This notebook demonstrate how to do text preprocessing and calculate similarity using specific vectorizer and distance measure to manage data catalog.

### Objective

By managing data catalog, we can reach following objectives:
- Operational Efficiency
- Data Integrity & Quality
- Aiding Decision-Making

### Dataset
Dataset used in this project are:
1. POS data: given datasets that contains product name across multiple POS
2. Data catalog: given datasets that contains standardized product name, brand, type, and formula
3. External data collection: collected fertilizer catalog from various resource

## Installation
Run following command to clone repository.

In [10]:
! git clone https://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@github.com/carloabimanyu/dsw-data-challenge-2023.git

Install sparse_dot_topn.

In [None]:
! pip install sparse-dot-topn

### Import library and define constants

In [2]:
colab_path = '/content/dsw-data-challenge-2023/'

import sys
sys.path.append('./')
sys.path.append(colab_path)

import re
import numpy as np
import pandas as pd

from src import utils
from src.product import Product
from src.preprocessing import preprocessing_catalog, preprocessing_pos, preprocessing_external

config = utils.load_config()

# UNCOMMENT THIS IF RUN IN COLAB
# config['catalog_data_path'] = colab_path + config['catalog_data_path']
# config['pos_data_path'] = colab_path + config['pos_data_path']
# config['external_data_path'] = colab_path + config['external_data_path']

### Load dataset

In [3]:
catalog = pd.read_excel(config['catalog_data_path'], sheet_name=config['catalog_data_sheet'])
catalog = preprocessing_catalog.preprocessing(catalog)
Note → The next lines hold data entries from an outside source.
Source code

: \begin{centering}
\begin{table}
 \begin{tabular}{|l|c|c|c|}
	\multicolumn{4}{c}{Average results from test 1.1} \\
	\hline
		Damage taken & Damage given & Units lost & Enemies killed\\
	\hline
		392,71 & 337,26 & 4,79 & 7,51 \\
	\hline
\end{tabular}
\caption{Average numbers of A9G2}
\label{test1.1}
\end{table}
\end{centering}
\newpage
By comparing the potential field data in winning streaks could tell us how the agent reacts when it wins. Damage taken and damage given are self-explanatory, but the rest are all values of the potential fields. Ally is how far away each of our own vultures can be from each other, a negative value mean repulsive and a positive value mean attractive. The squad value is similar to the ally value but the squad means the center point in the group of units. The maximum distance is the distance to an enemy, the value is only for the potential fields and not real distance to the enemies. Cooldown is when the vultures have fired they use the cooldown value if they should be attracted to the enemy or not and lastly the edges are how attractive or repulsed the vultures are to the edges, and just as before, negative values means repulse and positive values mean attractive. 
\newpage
pos = pd.read_excel(config['pos_data_path'], sheet_name=config['pos_data_sheet'])
pos = pos.dropna()
pos['Product Name'] = pos['Product Name'].apply(lambda name: Product(name))
pos = preprocessing_pos.preprocessing(pos)

external = pd.read_csv(config['external_data_path'])
external['Nama Produk'] = external['Nama Produk'].apply(lambda name: Product(name))
external = preprocessing_external.preprocessing(external, config)

In [4]:
catalog.head()

Unnamed: 0,Product SKU,Brand,Type,Formula
0,Urea Petro,PIHC,Urea,
1,Urea PIM,PIHC,Urea,
2,Urea Nitrea,PIHC,Urea,
3,Urea Daun Buah,PIHC,Urea,
4,Urea Pusri,PIHC,Urea,


In [5]:
pos.head()

Unnamed: 0,Product Name,Name,Formula,Metrics
0,Pupuk Urea N 46%,Pupuk Urea N,,46%
1,Pupuk Amonium Sulfat ZA,Pupuk Amonium Sulfat ZA,,
2,Pupuk Super Fosfat SP-36,Pupuk Super Fosfat SP36,,
3,Pupuk NPK Phonska,Pupuk NPK Phonska,,
4,Pupuk NPK Formula Khusus,Pupuk NPK Formula Khusus,,


In [6]:
external.head()

Unnamed: 0,Brand,Product SKU,Formula,Type
0,Yara,NPK 15-09-20 YARAMILA WINNER,15-09-20,Majemuk
1,Yara,NPK 16-16-16 YARAMILA UNIK,16-16-16,Majemuk
2,Yara,NPK 25-7-7 YARAMILA FASTER,25-7-7,Majemuk
3,Yara,NPK YARAMILA COMPLEX,,Others
4,Yara,NPK YARAMILA PALMAE,,Others


## Calculate similarity
### sparse_dot_topn

In [7]:
all_catalog = pd.concat([catalog, external], ignore_index=True)
all_catalog = all_catalog.reset_index(drop=True)

In [8]:
pos['Text'] = pos.apply(lambda row: row['Name'] if pd.isnull(row['Formula']) else f'{row["Name"]}{row["Formula"]}', axis=1)

In [9]:
from sklearn.feature_extraction.text import TfidfVectorizer
from scipy.sparse import csr_matrix
from src.similarity import spdt
from src.similarity.ngrams import ngrams

In [10]:
products = pd.concat([all_catalog['Product SKU'], pos['Text']], axis=0, ignore_index=True).reset_index(drop=True)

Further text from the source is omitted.